Regular updates on the latest AI deals in venture. Follow along to stay up to date!
Genialis, a Boston-based computational precision medicines company, raised $13M in Series A funding. Taiwania Capital and Debiopharm Innovation Fund led the round, with First Star Ventures, Aedalpine Venture Partners, and others participating.
Problem to be Solved
Pharma companies need to model fundamental biology using human data to validate targets, predict biomarkers, and optimally position novel drugs. Current methods are slow and expensive.
How They Use AI
Genialis does not use any of the “hype” AI that ChatGPT and Dall-e 2 are built on (nor should they, given their use-case). Instead they take a more traditional machine learning approach to build in-house predictive models for various biological and drug experimentation tasks. Specifically, they use ML algorithms to predict biomarkers, inform clinical trial design, and predict high-impact experiments, and predict patient diagnosis and prognosis.
Business Model
Unclear. Genialis hasn’t publicly announced pricing, but it is likely that they sell solutions to pharma companies and other healthcare businesses on a per-seat or usage-based SaaS model.

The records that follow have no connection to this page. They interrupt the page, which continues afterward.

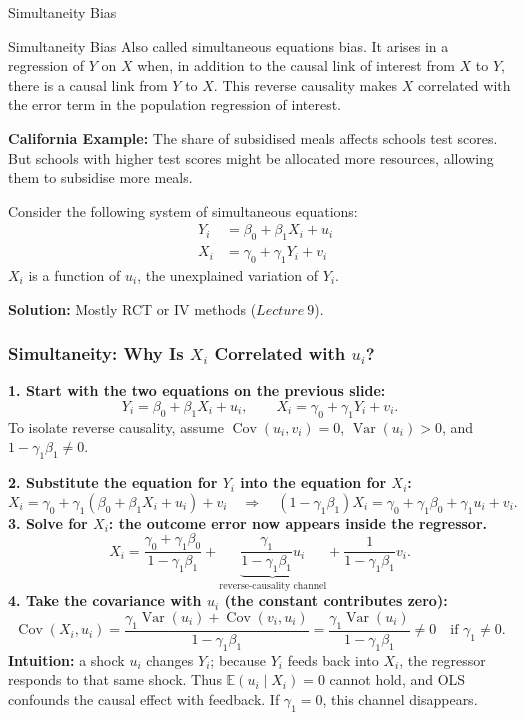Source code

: \documentclass[notes,10pt, aspectratio=169]{beamer}
\begin{document}
\begin{frame}{Simultaneity Bias}
\begin{block}{Simultaneity Bias}
Also called simultaneous equations bias. It arises in a regression of $Y$ on $X$ when, in addition to the causal link of interest from $X$ to $Y$, there is a causal link from $Y$ to $X$. This reverse causality makes $X$ correlated with the error term in the population regression of interest.
\end{block}
\vspace{1em}
\textbf{California Example:} The share of subsidised meals affects schools test scores. But schools with higher test scores might be allocated more resources, allowing them to subsidise more meals.

\vspace{1em}

Consider the following system of simultaneous equations:
\begin{eqnarray*}
    &Y_i &= \beta_0 + \beta_1 X_i + u_i\\
    &X_i &= \gamma_0 + \gamma_1 Y_i + v_i
\end{eqnarray*}
$X_i$ is a function of $u_i$, the unexplained variation of $Y_i$.

\vspace{1em}

\textbf{Solution:} Mostly RCT or IV methods ($Lecture~9$).
\end{frame}


\begin{frame}
\frametitle{Simultaneity: Why Is $X_i$ Correlated with $u_i$?}
\small
\setlength{\abovedisplayskip}{4pt}
\setlength{\belowdisplayskip}{4pt}
\textbf{1. Start with the two equations on the previous slide:}
\[
Y_i=\beta_0+\beta_1X_i+u_i,
\qquad X_i=\gamma_0+\gamma_1Y_i+v_i.
\]
To isolate reverse causality, assume $\operatorname{Cov}(u_i,v_i)=0$, $\operatorname{Var}(u_i)>0$, and $1-\gamma_1\beta_1\neq0$.
\medskip

\textbf{2. Substitute the equation for $Y_i$ into the equation for $X_i$:}
\[
X_i=\gamma_0+\gamma_1(\beta_0+\beta_1X_i+u_i)+v_i
\quad\Rightarrow\quad
(1-\gamma_1\beta_1)X_i=\gamma_0+\gamma_1\beta_0+\gamma_1u_i+v_i.
\]
\textbf{3. Solve for $X_i$: the outcome error now appears inside the regressor.}
\[
X_i=\frac{\gamma_0+\gamma_1\beta_0}{1-\gamma_1\beta_1}
+\underbrace{\frac{\gamma_1}{1-\gamma_1\beta_1}u_i}_{\text{reverse-causality channel}}
+\frac{1}{1-\gamma_1\beta_1}v_i.
\]
\textbf{4. Take the covariance with $u_i$ (the constant contributes zero):}
\[
\operatorname{Cov}(X_i,u_i)
=\frac{\gamma_1\operatorname{Var}(u_i)+\operatorname{Cov}(v_i,u_i)}{1-\gamma_1\beta_1}
=\boxed{\frac{\gamma_1\operatorname{Var}(u_i)}{1-\gamma_1\beta_1}\neq0\quad\text{if }\gamma_1\neq0.}
\]
\textbf{Intuition:} a shock $u_i$ changes $Y_i$; because $Y_i$ feeds back into $X_i$, the regressor responds to that same shock. Thus $\mathbb{E}(u_i\mid X_i)=0$ cannot hold, and OLS confounds the causal effect with feedback. If $\gamma_1=0$, this channel disappears.
\end{frame}
\end{document}
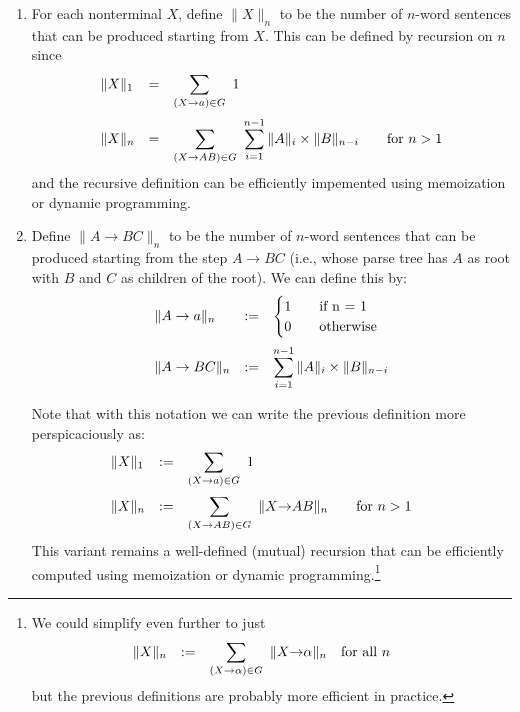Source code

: \documentclass[12pt]{article}
\begin{document}
\begin{enumerate}
    \item For each nonterminal $X$, define $\|X\|_n$ to be the number of $n$-word sentences that can be produced starting from $X$. This can be defined by recursion on $n$ since
    \[
        \begin{array}{lcl@{\qquad}l}
        \|X\|_1 &=& \displaystyle\sum_{(X{\to} a)\in G}\  1\\
        \noalign{\medskip}
        \|X\|_n &=& \displaystyle\sum_{(X{\to} AB)\in G}\  \sum_{i=1}^{n-1}\|A\|_i\times\|B\|_{n-i}&\mbox{for $n>1$}\\
        \end{array}
    \]
    and the recursive definition can be efficiently impemented using memoization or dynamic programming.

    \item Define $\|A\to BC\|_n$ to be the number of $n$-word sentences that can be produced starting from the step $A\to BC$ (i.e., whose parse tree has $A$ as root with $B$ and $C$ as children of the root). We can define this by:
    \[
        \begin{array}{lcl}
        \|A\to a\|_n &:=& \begin{cases}
                            1 &\quad\mbox{if n = 1}\\
                            0 &\quad\mbox{otherwise}\\
                          \end{cases}\\
        \noalign{\medskip}
        \|A\to BC\|_n &:=& \displaystyle\sum_{i=1}^{n-1}\|A\|_i\times\|B\|_{n-i}
    \end{array}
    \]

    Note that with this notation we can write the previous definition more perspicaciously as:
    \[
        \begin{array}{lcl@{\qquad}l}
        \|X\|_1 &:=& \displaystyle\sum_{(X{\to} a)\in G}\  1\\
        \noalign{\medskip}
        \|X\|_n &:=& \displaystyle\sum_{(X{\to} AB)\in G}\  \|X{\to}AB\|_n\qquad\mbox{for $n>1$}\\
        \end{array}
    \]
    This variant remains a well-defined (mutual) recursion that can be efficiently computed using memoization or dynamic programming.\footnote{
    We could simplify even further to just
    \[
        \begin{array}{lcl@{\qquad}l}
        \|X\|_n &:=& \displaystyle\sum_{(X{\to} \alpha)\in G}\  \|X{\to}\alpha\|_n\quad\mbox{for all $n$}\\
        \end{array}
    \]
    but the previous definitions are probably more efficient in practice.}


\end{enumerate}
\end{document}
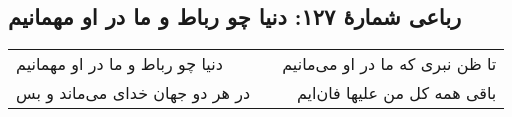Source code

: \begin{center}
\section*{رباعی شمارهٔ ۱۲۷:  دنیا چو رباط و ما در او مهمانیم}
\label{sec:127}
\begin{longtable}{l p{0.5cm} r}
 دنیا چو رباط و ما در او مهمانیم
&&
تا ظن نبری که ما در او می‌مانیم
\\
در هر دو جهان خدای می‌ماند و بس
&&
باقی همه کل من علیها فان‌ایم 
\\
\end{longtable}
\end{center}
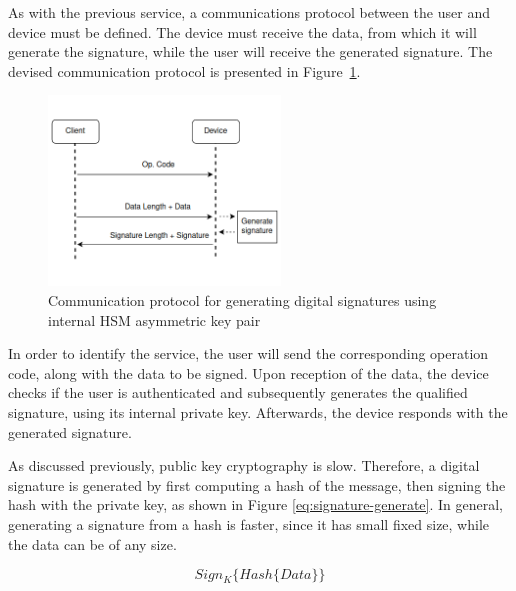As with the previous service, a communications protocol between the user and device must be defined. The device must receive the data, from which it will generate the signature, while the user will receive the generated signature.
The devised communication protocol is presented in Figure~\ref{fig:protocol:signature-generate}.
\begin{figure}[h!]
	\centering
	\includegraphics[width=0.55\textwidth]{./Images/signature-generate.png}
	\caption{Communication protocol for generating digital signatures using internal HSM asymmetric key pair}
	\label{fig:protocol:signature-generate}
\end{figure}
In order to identify the service, the user will send the corresponding operation code, along with the data to be signed.
Upon reception of the data, the device checks if the user is authenticated and subsequently generates the qualified signature, using its internal private key.
Afterwards, the device responds with the generated signature.

As discussed previously, public key cryptography is slow. Therefore, a digital signature is generated by first computing a hash of the message, then signing the hash with the private key, as shown in Figure \ref{eq:signature-generate}. In general, generating a signature from a hash is faster, since it has small fixed size, while the data can be of any size.

\begin{equation}
	\label{eq:signature-generate}
	Sign_{K}\{Hash\{Data\}\}
\end{equation}


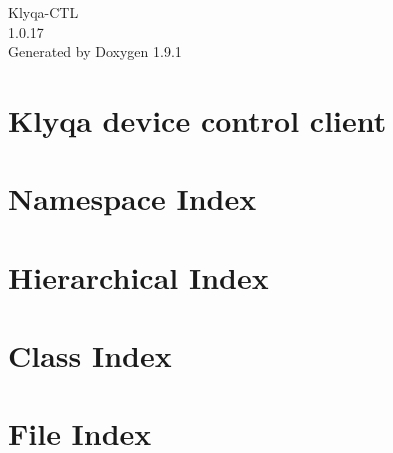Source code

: \let\mypdfximage\pdfximage\def\pdfximage{\immediate\mypdfximage}\documentclass[twoside]{book}
\newcommand{\+}{\discretionary{\mbox{\scriptsize$\hookleftarrow$}}{}{}}
\newcommand{\clearemptydoublepage}{%
  \newpage{\pagestyle{empty}\cleardoublepage}%
}
\begin{document}
\raggedbottom

\hypersetup{pageanchor=false,
             bookmarksnumbered=true,
             pdfencoding=unicode
            }
\begin{titlepage}
\vspace*{7cm}
\begin{center}%
{\Large Klyqa-\/\+CTL \\[1ex]\large 1.\+0.\+17 }\\
\vspace*{1cm}
{\large Generated by Doxygen 1.9.1}\\
\end{center}
\end{titlepage}
\clearemptydoublepage
{}
\tableofcontents
\clearemptydoublepage
{}
\hypersetup{pageanchor=true}

\chapter{Klyqa device control client}
\label{md_README}

\chapter{Namespace Index}

\chapter{Hierarchical Index}

\chapter{Class Index}

\chapter{File Index}

\end{document}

Deep Render, a London-based AI video compression platform, raised $6M in Series A funding at a $30M valuation. IP Group and Pentech Ventures led the deal.
Problem to be Solved
Sending terabytes of video data over a network can be slow and unreliable due to the limitations of internet bandwidth. Deep Render wants to develop a fundamentally new way of compressing data to get significantly better image and video compression ratios (Pied Piper anyone?).
How They Use AI
Deep Render has posted blog articles detailing some of the algorithms they have developed to accomplish video compression. There seems to be three buckets of models: generative models (e.g. GANs), models to fit image distributions (to improve image decompression), and non-neural-network models for low-cost applications. Their core product probably uses AI like stable diffusion or Dall-e 2 to reconstruct noisy images into their original state.
Business Model
TBD. The startup is pre-revenue, but founder Chri Besenbruch claims it has paid proofs-of-concept and pilots lined up with three big tech companies with market caps of over $300B.
Reeco, a Tel Aviv-based hospitality procurement marketplace, raised $10 in Seed funding. Net Capital Ventures and Joule Ventures led the round.
Problem to be Solved
Buyers at hotels and other hospitality businesses spend a lot of time manually finding the optimal suppliers. These purchasing departments are neglected, according to founder Henrik Shimony, despite them owning most of the industry’s expenses. Reeco claims to use AI to match buyers and suppliers in real time.
How They Use AI
There are no details on how Reeco uses AI other than blanket statements such as “to save buyers money” or “to connect customers to suppliers”. It does not appear that they are using any cutting-edge AI. If they are, then it has been kept under wraps. VCs should beware of the old “add shiny buzzword to the pitch, raise $10M” trick.
Business Model
As a two-sided marketplace, Reeco generates revenue by charging a commission on transactions made through its platform. The platform facilitates payments, and Reeco likely takes a commission there too.